According to many sufferers, the idea of having nothing to help is the most painful, debilitating and hopeless part. Now, researchers have tried different methodologies to help chronic pain suffers and have developed a brand new approach.

Most chronic sufferers of migraine pain are women. For many of them, the painful headaches are a daily event that can go on for years and years, as they did for for Kelly Amspacher.

"I would have shooting pains up the back of my head," she said. "I thought I was going to die. Throbbing, pulsating, feeling like spears are coming through my eyes."

Amspacher tried 44 different drugs that didn't work. Then, finally, success! She found a clinical trial run by headache specialist Dr. Stephen Silberstein.

"We get the worst of the worst," he said. "Their life is almost a continuous migraine hell."

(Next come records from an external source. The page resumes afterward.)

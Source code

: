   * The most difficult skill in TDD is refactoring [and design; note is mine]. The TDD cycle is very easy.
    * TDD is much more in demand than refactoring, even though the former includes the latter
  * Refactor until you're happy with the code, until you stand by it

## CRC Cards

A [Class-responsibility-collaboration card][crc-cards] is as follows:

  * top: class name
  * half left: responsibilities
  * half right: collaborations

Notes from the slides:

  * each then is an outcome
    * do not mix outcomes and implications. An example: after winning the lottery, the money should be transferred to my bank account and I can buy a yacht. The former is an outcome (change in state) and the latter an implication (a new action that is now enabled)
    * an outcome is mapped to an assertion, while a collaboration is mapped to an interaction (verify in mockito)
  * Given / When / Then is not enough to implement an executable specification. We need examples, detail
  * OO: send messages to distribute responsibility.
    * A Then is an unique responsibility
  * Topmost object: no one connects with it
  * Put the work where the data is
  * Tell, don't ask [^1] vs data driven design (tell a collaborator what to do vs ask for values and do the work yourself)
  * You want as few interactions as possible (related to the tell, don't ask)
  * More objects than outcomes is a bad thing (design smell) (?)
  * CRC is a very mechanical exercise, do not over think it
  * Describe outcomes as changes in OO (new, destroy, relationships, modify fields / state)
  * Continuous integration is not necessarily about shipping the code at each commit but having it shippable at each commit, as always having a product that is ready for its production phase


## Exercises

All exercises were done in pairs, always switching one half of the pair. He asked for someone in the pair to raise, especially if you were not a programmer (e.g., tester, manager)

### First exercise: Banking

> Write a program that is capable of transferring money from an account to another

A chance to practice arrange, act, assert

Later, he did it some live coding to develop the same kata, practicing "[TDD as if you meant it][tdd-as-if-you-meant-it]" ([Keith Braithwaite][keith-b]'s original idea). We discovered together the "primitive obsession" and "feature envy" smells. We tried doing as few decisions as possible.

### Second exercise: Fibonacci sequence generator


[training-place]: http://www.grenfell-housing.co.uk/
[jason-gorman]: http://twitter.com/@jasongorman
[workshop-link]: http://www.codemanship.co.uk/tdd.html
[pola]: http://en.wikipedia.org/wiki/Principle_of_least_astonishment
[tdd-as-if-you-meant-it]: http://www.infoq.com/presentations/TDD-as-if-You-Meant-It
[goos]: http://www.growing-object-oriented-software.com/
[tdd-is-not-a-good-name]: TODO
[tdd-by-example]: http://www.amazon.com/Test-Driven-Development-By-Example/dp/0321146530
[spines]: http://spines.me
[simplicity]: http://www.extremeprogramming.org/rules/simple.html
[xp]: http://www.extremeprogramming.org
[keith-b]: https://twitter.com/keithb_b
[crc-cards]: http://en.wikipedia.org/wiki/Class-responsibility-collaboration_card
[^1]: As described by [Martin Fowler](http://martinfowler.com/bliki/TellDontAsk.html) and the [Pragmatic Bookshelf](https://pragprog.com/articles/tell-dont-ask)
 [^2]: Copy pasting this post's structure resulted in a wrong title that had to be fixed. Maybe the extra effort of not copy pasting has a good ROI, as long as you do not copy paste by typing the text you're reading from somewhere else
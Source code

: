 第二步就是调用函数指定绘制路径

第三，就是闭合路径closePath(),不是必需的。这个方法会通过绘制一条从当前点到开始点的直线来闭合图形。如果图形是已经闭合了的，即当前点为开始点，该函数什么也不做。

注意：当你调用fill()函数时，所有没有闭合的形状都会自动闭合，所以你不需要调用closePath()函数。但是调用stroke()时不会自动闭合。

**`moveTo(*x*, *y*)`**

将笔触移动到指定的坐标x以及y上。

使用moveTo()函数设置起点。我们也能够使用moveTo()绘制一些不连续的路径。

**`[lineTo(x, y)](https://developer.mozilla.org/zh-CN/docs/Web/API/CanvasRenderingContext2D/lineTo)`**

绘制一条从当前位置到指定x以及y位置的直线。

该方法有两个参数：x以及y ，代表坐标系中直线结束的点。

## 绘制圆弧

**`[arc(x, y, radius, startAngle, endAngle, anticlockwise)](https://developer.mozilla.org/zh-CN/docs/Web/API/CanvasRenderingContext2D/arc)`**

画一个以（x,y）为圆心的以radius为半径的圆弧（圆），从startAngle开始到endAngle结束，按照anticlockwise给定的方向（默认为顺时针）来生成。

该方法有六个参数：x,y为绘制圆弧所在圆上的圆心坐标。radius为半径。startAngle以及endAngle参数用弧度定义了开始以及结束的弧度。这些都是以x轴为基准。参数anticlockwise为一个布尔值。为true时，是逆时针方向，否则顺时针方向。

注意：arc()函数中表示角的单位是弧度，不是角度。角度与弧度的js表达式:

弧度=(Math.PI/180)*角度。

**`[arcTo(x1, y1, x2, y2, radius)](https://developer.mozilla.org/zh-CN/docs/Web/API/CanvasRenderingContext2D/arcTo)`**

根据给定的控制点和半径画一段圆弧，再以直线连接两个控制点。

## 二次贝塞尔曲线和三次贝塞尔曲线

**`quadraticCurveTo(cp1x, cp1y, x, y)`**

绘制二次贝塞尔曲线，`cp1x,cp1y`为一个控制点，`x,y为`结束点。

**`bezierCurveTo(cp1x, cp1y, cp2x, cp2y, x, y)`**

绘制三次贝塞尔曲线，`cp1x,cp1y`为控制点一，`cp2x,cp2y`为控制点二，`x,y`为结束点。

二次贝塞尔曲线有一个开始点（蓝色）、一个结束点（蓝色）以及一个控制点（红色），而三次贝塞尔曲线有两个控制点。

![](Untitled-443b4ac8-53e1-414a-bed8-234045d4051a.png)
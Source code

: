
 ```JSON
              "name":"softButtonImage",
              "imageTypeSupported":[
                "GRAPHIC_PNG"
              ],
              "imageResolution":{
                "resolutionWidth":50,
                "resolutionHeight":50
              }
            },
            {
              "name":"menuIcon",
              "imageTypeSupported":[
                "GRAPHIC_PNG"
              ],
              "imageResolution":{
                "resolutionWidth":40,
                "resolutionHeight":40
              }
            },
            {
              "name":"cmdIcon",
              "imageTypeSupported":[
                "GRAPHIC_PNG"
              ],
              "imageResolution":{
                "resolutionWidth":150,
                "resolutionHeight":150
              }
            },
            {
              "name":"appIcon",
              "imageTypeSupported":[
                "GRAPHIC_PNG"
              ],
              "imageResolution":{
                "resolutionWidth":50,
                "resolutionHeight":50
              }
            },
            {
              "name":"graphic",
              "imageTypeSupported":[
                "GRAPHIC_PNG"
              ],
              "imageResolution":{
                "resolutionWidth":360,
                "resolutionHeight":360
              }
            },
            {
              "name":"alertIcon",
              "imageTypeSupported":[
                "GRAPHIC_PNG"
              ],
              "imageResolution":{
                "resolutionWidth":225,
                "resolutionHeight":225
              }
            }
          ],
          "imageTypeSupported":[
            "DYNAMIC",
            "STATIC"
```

Dr. Silberstein offered an exciting ray of hope in a new study using a tiny spaghetti-like wire. Called a neuro-stimulator, it acts like a pacemaker. It was implanted inside Kelly's body, below her hip. Two wires were then threaded up her spine to the nerves at the base of her neck.

Whenever the migraine hits, she uses a remote control to send tiny electrical impulses to interrupt the pain signals shooting into her head.

"When I woke up from the anesthesia, I noticed that I didn't have any pain at all," she said.

No pain and a life back - a life she can now enjoy with her daughter.

"It has freed me immensely," she said. "It has given me my life back."

Like half of the other test subjects, Kelly's headaches are fewer and milder, but not all patients are responding as positively. The exact responses will be revealed when the clinical trials apply their findings for approval by the FDA.